Supplied material: Begin

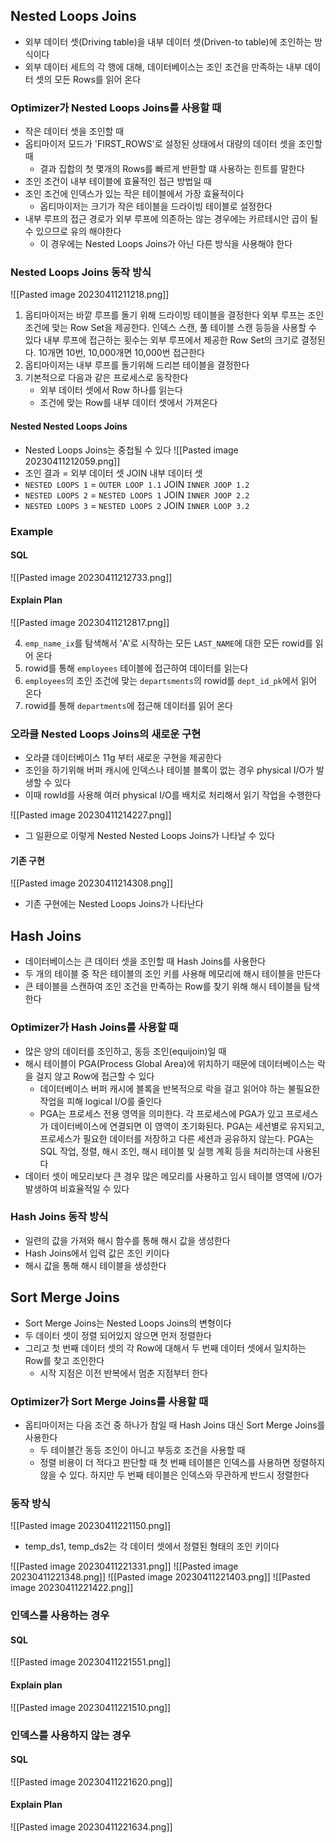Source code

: ## Nested Loops Joins
- 외부 데이터 셋(Driving table)을 내부 데이터 셋(Driven-to table)에 조인하는 방식이다
- 외부 데이터 세트의 각 행에 대해, 데이터베이스는 조인 조건을 만족하는 내부 데이터 셋의 모든 Rows를 읽어 온다

### Optimizer가 Nested Loops Joins를 사용할 때
- 작은 데이터 셋을 조인할 때
- 옵티마이저 모드가 'FIRST_ROWS'로 설정된 상태에서 대량의 데이터 셋을 조인할 때
	- 결과 집합의 첫 몇개의 Rows를 빠르게 반환할 떄 사용하는 힌트를 말한다
- 조인 조건이 내부 테이블에 효율적인 접근 방법일 때
- 조인 조건에 인덱스가 있는 작은 테이블에서 가장 효율적이다
	- 옵티마이저는 크기가 작은 테이블을 드라이빙 테이블로 설정한다
- 내부 루프의 접근 경로가 외부 루프에 의존하는 않는 경우에는 카르테시안 곱이 될 수 있으므로 유의 해야한다
	- 이 경우에는 Nested Loops Joins가 아닌 다른 방식을 사용해야 한다

### Nested Loops Joins 동작 방식

![[Pasted image 20230411211218.png]]
1. 옵티마이저는 바깥 루프를 돌기 위해 드라이빙 테이블을 결정한다
   외부 루프는 조인 조건에 맞는 Row Set을 제공한다. 인덱스 스캔, 풀 테이블 스캔 등등을 사용할 수 있다
   내부 루프에 접근하는 횟수는 외부 루프에서 제공한 Row Set의 크기로 결정된다. 10개면 10번, 10,000개면 10,000번 접근한다
2. 옵티마이저는 내부 루프를 돌기위해 드리븐 테이블을 결정한다
3. 기본적으로 다음과 같은 프로세스로 동작한다
   - 외부 데이터 셋에서 Row 하나를 읽는다
   - 조건에 맞는 Row를 내부 데이터 셋에서 가져온다

#### Nested Nested Loops Joins
- Nested Loops Joins는  중첩될 수 있다
![[Pasted image 20230411212059.png]]
- 조인 결과 = 외부 데이터 셋 JOIN 내부 데이터 셋
- `NESTED LOOPS 1` =  `OUTER LOOP 1.1` JOIN `INNER JOOP 1.2`
- `NESTED LOOPS 2` = `NESTED LOOPS 1` JOIN `INNER JOOP 2.2`
- `NESTED LOOPS 3` = `NESTED LOOPS 2` JOIN `INNER LOOP 3.2`

### Example
#### SQL
![[Pasted image 20230411212733.png]]

#### Explain Plan
![[Pasted image 20230411212817.png]]

4. `emp_name_ix`를 탐색해서 'A'로 시작하는 모든 `LAST_NAME`에 대한 모든 rowid를 읽어 온다
3. rowid를 통해 `employees` 테이블에 접근하여 데이터를 읽는다
5. `employees`의 조인 조건에 맞는 `departsments`의 rowid를 `dept_id_pk`에서 읽어 온다
6. rowid를 통해 `departments`에 접근해 데이터를 읽어 온다

### 오라클 Nested Loops Joins의 새로운 구현
- 오라클 데이터베이스 11g 부터 새로운 구현을 제공한다
- 조인을 하기위해 버퍼 캐시에 인덱스나 테이블 블록이 없는 경우 physical I/O가 발생할 수 있다
- 이때 rowId를 사용해 여러 physical I/O를 배치로 처리해서 읽기 작업을 수행한다

![[Pasted image 20230411214227.png]]
- 그 일환으로 이렇게 Nested Nested Loops Joins가 나타날 수 있다

#### 기존 구현

![[Pasted image 20230411214308.png]]
- 기존 구현에는 Nested Loops Joins가 나타난다

## Hash Joins
- 데이터베이스는 큰 데이터 셋을 조인할 때 Hash Joins를 사용한다
- 두 개의 테이블 중 작은 테이블의 조인 키를 사용해 메모리에 해시 테이블을 만든다
- 큰 테이블을 스캔하여 조인 조건을 만족하는 Row를 찾기 위해 해시 테이블을 탐색한다

### Optimizer가 Hash Joins를 사용할 때
- 많은 양의 데이터를 조인하고, 동등 조인(equijoin)일 때
- 해시 테이블이 PGA(Process Global Area)에 위치하기 때문에 데이터베이스는 락을 걸지 않고 Row에 접근할 수 있다
	- 데이터베이스 버퍼 캐시에 블록을 반복적으로 락을 걸고 읽어야 하는 불필요한 작업을 피해 logical I/O를 줄인다
	- PGA는 프로세스 전용 영역을 의미한다. 각 프로세스에 PGA가 있고 프로세스가 데이터베이스에 연결되면 이 영역이 초기화된다. PGA는 세션별로 유지되고, 프로세스가 필요한 데이터를 저장하고 다른 세션과 공유하지 않는다. PGA는 SQL 작업, 정렬, 해시 조인, 해시 테이블 및 실행 계획 등을 처리하는데 사용된다
- 데이터 셋이 메모리보다 큰 경우 많은 메모리를 사용하고 임시 테이블 영역에 I/O가 발생하여 비효율적일 수 있다

### Hash Joins 동작 방식
- 일련의 값을 가져와 해시 함수를 통해 해시 값을 생성한다
- Hash Joins에서 입력 값은 조인 키이다
- 해시 값을 통해 해시 테이블을 생성한다

## Sort Merge Joins
- Sort Merge Joins는 Nested Loops Joins의 변형이다
- 두 데이터 셋이 정렬 되어있지 않으면 먼저 정렬한다
- 그리고 첫 번째 데이터 셋의 각 Row에 대해서 두 번째 데이터 셋에서 일치하는 Row를 찾고 조인한다
	- 시작 지점은 이전 반복에서 멈춘 지점부터 한다

### Optimizer가 Sort Merge Joins를 사용할 때
- 옵티마이저는 다음 조건 중 하나가 참일 때 Hash Joins 대신 Sort Merge Joins를 사용한다
	- 두 테이블간 동등 조인이 아니고 부등호 조건을 사용할 때
	- 정렬 비용이 더 적다고 판단할 때
	  첫 번째 테이블은 인덱스를 사용하면 정렬하지 않을 수 있다. 하지만 두 번째 테이블은 인덱스와 무관하게 반드시 정렬한다

### 동작 방식
![[Pasted image 20230411221150.png]]
- temp_ds1, temp_ds2는 각 데이터 셋에서 정렬된 형태의 조인 키이다

![[Pasted image 20230411221331.png]]
![[Pasted image 20230411221348.png]]
![[Pasted image 20230411221403.png]]
![[Pasted image 20230411221422.png]]

### 인덱스를 사용하는 경우
#### SQL
![[Pasted image 20230411221551.png]]
#### Explain plan
![[Pasted image 20230411221510.png]]

### 인덱스를 사용하지 않는 경우
#### SQL
![[Pasted image 20230411221620.png]]

#### Explain Plan
![[Pasted image 20230411221634.png]]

Supplied material: End

Give back every record above exactly as written, skipping each picture.

Source code

: ## Nested Loops Joins
- 외부 데이터 셋(Driving table)을 내부 데이터 셋(Driven-to table)에 조인하는 방식이다
- 외부 데이터 세트의 각 행에 대해, 데이터베이스는 조인 조건을 만족하는 내부 데이터 셋의 모든 Rows를 읽어 온다

### Optimizer가 Nested Loops Joins를 사용할 때
- 작은 데이터 셋을 조인할 때
- 옵티마이저 모드가 'FIRST_ROWS'로 설정된 상태에서 대량의 데이터 셋을 조인할 때
	- 결과 집합의 첫 몇개의 Rows를 빠르게 반환할 떄 사용하는 힌트를 말한다
- 조인 조건이 내부 테이블에 효율적인 접근 방법일 때
- 조인 조건에 인덱스가 있는 작은 테이블에서 가장 효율적이다
	- 옵티마이저는 크기가 작은 테이블을 드라이빙 테이블로 설정한다
- 내부 루프의 접근 경로가 외부 루프에 의존하는 않는 경우에는 카르테시안 곱이 될 수 있으므로 유의 해야한다
	- 이 경우에는 Nested Loops Joins가 아닌 다른 방식을 사용해야 한다

### Nested Loops Joins 동작 방식

![[Pasted image 20230411211218.png]]
1. 옵티마이저는 바깥 루프를 돌기 위해 드라이빙 테이블을 결정한다
   외부 루프는 조인 조건에 맞는 Row Set을 제공한다. 인덱스 스캔, 풀 테이블 스캔 등등을 사용할 수 있다
   내부 루프에 접근하는 횟수는 외부 루프에서 제공한 Row Set의 크기로 결정된다. 10개면 10번, 10,000개면 10,000번 접근한다
2. 옵티마이저는 내부 루프를 돌기위해 드리븐 테이블을 결정한다
3. 기본적으로 다음과 같은 프로세스로 동작한다
   - 외부 데이터 셋에서 Row 하나를 읽는다
   - 조건에 맞는 Row를 내부 데이터 셋에서 가져온다

#### Nested Nested Loops Joins
- Nested Loops Joins는  중첩될 수 있다
![[Pasted image 20230411212059.png]]
- 조인 결과 = 외부 데이터 셋 JOIN 내부 데이터 셋
- `NESTED LOOPS 1` =  `OUTER LOOP 1.1` JOIN `INNER JOOP 1.2`
- `NESTED LOOPS 2` = `NESTED LOOPS 1` JOIN `INNER JOOP 2.2`
- `NESTED LOOPS 3` = `NESTED LOOPS 2` JOIN `INNER LOOP 3.2`

### Example
#### SQL
![[Pasted image 20230411212733.png]]

#### Explain Plan
![[Pasted image 20230411212817.png]]

4. `emp_name_ix`를 탐색해서 'A'로 시작하는 모든 `LAST_NAME`에 대한 모든 rowid를 읽어 온다
3. rowid를 통해 `employees` 테이블에 접근하여 데이터를 읽는다
5. `employees`의 조인 조건에 맞는 `departsments`의 rowid를 `dept_id_pk`에서 읽어 온다
6. rowid를 통해 `departments`에 접근해 데이터를 읽어 온다

### 오라클 Nested Loops Joins의 새로운 구현
- 오라클 데이터베이스 11g 부터 새로운 구현을 제공한다
- 조인을 하기위해 버퍼 캐시에 인덱스나 테이블 블록이 없는 경우 physical I/O가 발생할 수 있다
- 이때 rowId를 사용해 여러 physical I/O를 배치로 처리해서 읽기 작업을 수행한다

![[Pasted image 20230411214227.png]]
- 그 일환으로 이렇게 Nested Nested Loops Joins가 나타날 수 있다

#### 기존 구현

![[Pasted image 20230411214308.png]]
- 기존 구현에는 Nested Loops Joins가 나타난다

## Hash Joins
- 데이터베이스는 큰 데이터 셋을 조인할 때 Hash Joins를 사용한다
- 두 개의 테이블 중 작은 테이블의 조인 키를 사용해 메모리에 해시 테이블을 만든다
- 큰 테이블을 스캔하여 조인 조건을 만족하는 Row를 찾기 위해 해시 테이블을 탐색한다

### Optimizer가 Hash Joins를 사용할 때
- 많은 양의 데이터를 조인하고, 동등 조인(equijoin)일 때
- 해시 테이블이 PGA(Process Global Area)에 위치하기 때문에 데이터베이스는 락을 걸지 않고 Row에 접근할 수 있다
	- 데이터베이스 버퍼 캐시에 블록을 반복적으로 락을 걸고 읽어야 하는 불필요한 작업을 피해 logical I/O를 줄인다
	- PGA는 프로세스 전용 영역을 의미한다. 각 프로세스에 PGA가 있고 프로세스가 데이터베이스에 연결되면 이 영역이 초기화된다. PGA는 세션별로 유지되고, 프로세스가 필요한 데이터를 저장하고 다른 세션과 공유하지 않는다. PGA는 SQL 작업, 정렬, 해시 조인, 해시 테이블 및 실행 계획 등을 처리하는데 사용된다
- 데이터 셋이 메모리보다 큰 경우 많은 메모리를 사용하고 임시 테이블 영역에 I/O가 발생하여 비효율적일 수 있다

### Hash Joins 동작 방식
- 일련의 값을 가져와 해시 함수를 통해 해시 값을 생성한다
- Hash Joins에서 입력 값은 조인 키이다
- 해시 값을 통해 해시 테이블을 생성한다

## Sort Merge Joins
- Sort Merge Joins는 Nested Loops Joins의 변형이다
- 두 데이터 셋이 정렬 되어있지 않으면 먼저 정렬한다
- 그리고 첫 번째 데이터 셋의 각 Row에 대해서 두 번째 데이터 셋에서 일치하는 Row를 찾고 조인한다
	- 시작 지점은 이전 반복에서 멈춘 지점부터 한다

### Optimizer가 Sort Merge Joins를 사용할 때
- 옵티마이저는 다음 조건 중 하나가 참일 때 Hash Joins 대신 Sort Merge Joins를 사용한다
	- 두 테이블간 동등 조인이 아니고 부등호 조건을 사용할 때
	- 정렬 비용이 더 적다고 판단할 때
	  첫 번째 테이블은 인덱스를 사용하면 정렬하지 않을 수 있다. 하지만 두 번째 테이블은 인덱스와 무관하게 반드시 정렬한다

### 동작 방식
![[Pasted image 20230411221150.png]]
- temp_ds1, temp_ds2는 각 데이터 셋에서 정렬된 형태의 조인 키이다

![[Pasted image 20230411221331.png]]
![[Pasted image 20230411221348.png]]
![[Pasted image 20230411221403.png]]
![[Pasted image 20230411221422.png]]

### 인덱스를 사용하는 경우
#### SQL
![[Pasted image 20230411221551.png]]
#### Explain plan
![[Pasted image 20230411221510.png]]

### 인덱스를 사용하지 않는 경우
#### SQL
![[Pasted image 20230411221620.png]]

#### Explain Plan
![[Pasted image 20230411221634.png]]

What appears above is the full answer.